Che sarebbe interessante anche che fosse oggetto del dibattito pubblico prima delle elezioni..

Sul resto non posso che ribadire che:
1. nessuno fa mai la comparazione costi benefici degli scenari (e se lo si fa lo si fa "barando" sulle cifre);
2 la svalutazione della ns economia è un fatto già avvenuto, non un'opinione da discutere;
3 l'euro a queste condizioni salta da solo, con o senza scelte politiche volontarie e democratiche.
2013-01-16 23:52:55
1. nessuno fa mai la comparazione costi benefici degli scenari (e se lo si fa lo si fa "barando" sulle cifre);

pupe, che comparazione vuoi fare. Per avere un governo con una maggioranza solida è dovuto venire uno da bruxelles. Un paese deindustrializzato, con un debito di 2000 miliardi, risparmi di decenni erosi, disoccupazione da grande depressione, classe dirigente marcia. Ma quali sono i benefici, chi credi che possa andare a sbattere i pugni a francoforte o parigi?!
2013-01-16 23:58:48
Per avere un governo con una maggioranza solida è dovuto venire uno da bruxelles.

più che altro hanno gettato la maschera un po' tutti i servi di un altro padrone.

Ma quali sono i benefici, chi credi che possa andare a sbattere i pugni a francoforte o parigi?!

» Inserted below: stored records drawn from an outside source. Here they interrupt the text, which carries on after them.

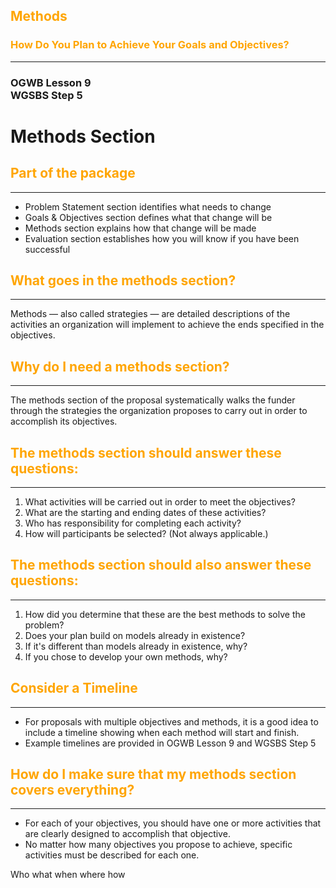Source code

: ## <span style="color: orange;">Methods</span>
### <span style="color: orange;">How Do You Plan to Achieve Your Goals and Objectives?</span>
---
### OGWB Lesson 9 <br />WGSBS Step 5



# Methods Section
## <span style="color: orange;">Part of the package</span>
---
* Problem Statement section identifies what needs to change  <!-- .element: class="fragment" data-fragment-index="1" -->
* Goals & Objectives section defines what that change will be  <!-- .element: class="fragment" data-fragment-index="2" -->
* Methods section explains how that change will be made  <!-- .element: class="fragment" data-fragment-index="3" -->
* Evaluation section establishes how you will know if you have been successful  <!-- .element: class="fragment" data-fragment-index="4" -->



## <span style="color: orange;">What goes in the methods section?</span>
---
Methods &mdash; also called strategies &mdash; are detailed descriptions of the activities an organization will implement to achieve the ends specified in the objectives.



## <span style="color: orange;">Why do I need a methods section?</span>
---
The methods section of the proposal systematically walks the funder through the strategies the organization proposes to carry out in order to accomplish its objectives.



## <span style="color: orange;">The methods section should answer these questions:</span>
---
1. What activities will be carried out in order to meet the objectives?  <!-- .element: class="fragment" data-fragment-index="1" -->
2. What are the starting and ending dates of these activities?  <!-- .element: class="fragment" data-fragment-index="2" -->
3. Who has responsibility for completing each activity?  <!-- .element: class="fragment" data-fragment-index="3" -->
4. How will participants be selected? (Not always applicable.)  <!-- .element: class="fragment" data-fragment-index="4" -->



## <span style="color: orange;">The methods section should also answer these questions:</span>
---
1. How did you determine that these are the best methods to solve the problem?  <!-- .element: class="fragment" data-fragment-index="1" -->
2. Does your plan build on models already in existence?  <!-- .element: class="fragment" data-fragment-index="2" -->
3. If it's different than models already in existence, why?  <!-- .element: class="fragment" data-fragment-index="3" -->
4. If you chose to develop your own methods, why?  <!-- .element: class="fragment" data-fragment-index="4" -->

## <span style="color: orange;">Consider a Timeline</span>
---
* For proposals with multiple objectives and methods, it is a good idea to include a timeline showing when each method will start and finish.
* Example timelines are provided in OGWB Lesson 9 and WGSBS Step 5 



## <span style="color: orange;">How do I make sure that my methods section covers everything?</span>
---

* For each of your objectives, you should have one or more activities that are clearly designed to accomplish that objective.  <!-- .element: class="fragment" data-fragment-index="1" -->
* No matter how many objectives you propose to achieve, specific activities must be described for each one.  <!-- .element: class="fragment" data-fragment-index="2" -->


Who what when where how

già la solita storia, noi non contiamo niente siamo tutti pizza baffi neri e mandolino, solo corruzione e spreco. siccome abbiamo un debito pubbico enorme siamo schiavi e la democrazia è inutile in questi casi. siccome siamo un paese deindustrializzato non possiamo che essere colonizzati.

poi leggi che il min. delle finanze tedesco che va in parlamento ad ammonire i tefeschi del fatto che loro hanno "i maggiori vantaggi dalla moneta unica" e che dunque devono sostenere i costi relativi (intendendo i soldi da redistribuire agli altri paesi), ma si vede che non si era ripassato la lezione del debito pubblico italiano cattivo ..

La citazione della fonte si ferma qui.